3. Methodische Kompetenz
Wissen allein reicht nicht. Entscheidend ist die Fähigkeit, Wissen verständlich und wirksam zu vermitteln.

Der häufigste Fehler: Netzwerke statt Kompetenz
Eine der grössten Fehlentscheidungen entsteht durch die Auswahl basierend auf persönlichen Beziehungen. Empfehlungen sind wertvoll, ersetzen jedoch keine objektive Prüfung.

Niels Brabandt zeigt klar: Wer auf Nähe statt Qualität setzt, erhält oft Bestätigung statt Fortschritt.

Der Faktor persönlicher Fit: Differenziert betrachten
Der persönliche Fit ist relevant, darf jedoch nicht dominieren. Führungskräfte müssen in der Lage sein, zwischen fachlicher Exzellenz und persönlicher Präferenz zu unterscheiden.

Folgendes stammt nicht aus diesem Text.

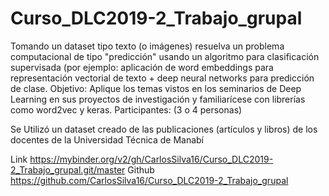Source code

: # Curso_DLC2019-2_Trabajo_grupal
Tomando un dataset tipo texto (o imágenes) resuelva un problema computacional de tipo "predicción" usando un algoritmo para clasificación supervisada (por ejemplo: aplicación de word embeddings para representación vectorial de texto + deep neural networks para predicción de clase. 
Objetivo: Aplique los temas vistos en los seminarios de Deep Learning en sus proyectos de investigación y familiarícese con librerías como word2vec y keras.
Participantes: (3 o 4 personas)

Se Utilizó un dataset creado de las publicaciones (artículos y libros) de los docentes de la Universidad Técnica de Manabí

Link 
https://mybinder.org/v2/gh/CarlosSilva16/Curso_DLC2019-2_Trabajo_grupal.git/master
Github
https://github.com/CarlosSilva16/Curso_DLC2019-2_Trabajo_grupal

Ein Berater, der widerspricht, kann wertvoller sein als einer, der Zustimmung signalisiert.

Transparenz als Führungsprinzip
Professionelle Auswahlprozesse enden nicht mit der Entscheidung, sondern mit klarer Kommunikation:
- begründete Zu- oder Absagen
- nachvollziehbare Kriterien
- respektvoller Umgang

Diese Transparenz stärkt nicht nur die eigene Organisation, sondern auch die eigene Führungsreputation.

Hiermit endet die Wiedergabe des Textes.